A Family-run Bookshop – Storytellers, Inc.

Storytellers, Inc., opened in December 2010 as a children’s bookshop, and then expanded into a general independent five years later. We’ve always been a mother-daughter team, with no additional staff, but our business has always been manageable because we’ve able to keep our expectations in line with our personal circumstances; chasing events and projects when we had more time and energy to dedicate to them, and then dialling down when other things needed prioritising. That flexibility that being a family business has brought us is what has kept us going ­– as well as our loyal customers, of course!   

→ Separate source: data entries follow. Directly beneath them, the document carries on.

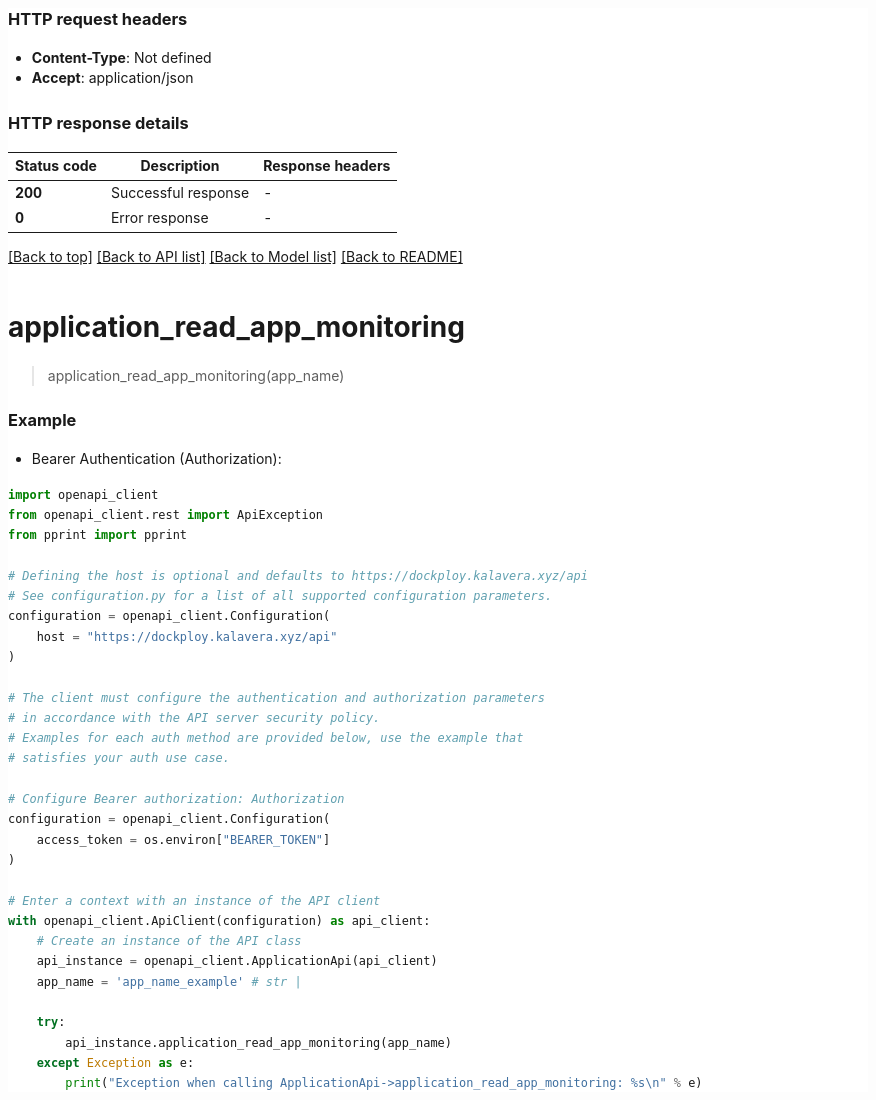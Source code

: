 ### HTTP request headers

 - **Content-Type**: Not defined
 - **Accept**: application/json

### HTTP response details

| Status code | Description | Response headers |
|-------------|-------------|------------------|
**200** | Successful response |  -  |
**0** | Error response |  -  |

[[Back to top]](#) [[Back to API list]](../README.md#documentation-for-api-endpoints) [[Back to Model list]](../README.md#documentation-for-models) [[Back to README]](../README.md)

# **application_read_app_monitoring**
> application_read_app_monitoring(app_name)



### Example

* Bearer Authentication (Authorization):

```python
import openapi_client
from openapi_client.rest import ApiException
from pprint import pprint

# Defining the host is optional and defaults to https://dockploy.kalavera.xyz/api
# See configuration.py for a list of all supported configuration parameters.
configuration = openapi_client.Configuration(
    host = "https://dockploy.kalavera.xyz/api"
)

# The client must configure the authentication and authorization parameters
# in accordance with the API server security policy.
# Examples for each auth method are provided below, use the example that
# satisfies your auth use case.

# Configure Bearer authorization: Authorization
configuration = openapi_client.Configuration(
    access_token = os.environ["BEARER_TOKEN"]
)

# Enter a context with an instance of the API client
with openapi_client.ApiClient(configuration) as api_client:
    # Create an instance of the API class
    api_instance = openapi_client.ApplicationApi(api_client)
    app_name = 'app_name_example' # str | 

    try:
        api_instance.application_read_app_monitoring(app_name)
    except Exception as e:
        print("Exception when calling ApplicationApi->application_read_app_monitoring: %s\n" % e)
```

Our ambitions for the bookshop have changed since we opened; we still love our monthly book clubs, giving reading recommendations in the shop and helping to choose gifts for loved ones, but we try not to overcomplicate the message anymore. We’re a bookshop. We sell books. Through becoming a parent myself, making sure we have time off together as a family, my own writing career, and unexpected occurrences like Covid, we’re really proud to still be open for business.


Passing Books through the Generations

Sometimes I catch myself rolling my eyes at parents who insist their child should read some ‘classics’ instead of something that’s fun and popular, but in most instances, it’s an act of love. Parents and grandparents just want to share the books they discovered as a child – it’s an offering of a time-machine of sorts, to some sort of shared experience with a child from the past that grew to an adult in the present. The great thing about bookshops of course, is that they can definitely sell you that copy of Swallows and Amazons that you so loved as a child, but they can also sell you the new Ross Montgomery, the new Nadia Shireen and the latest Kieran Larwood and Katherine Rundell, and maybe Grandad should read one of your favourites in return!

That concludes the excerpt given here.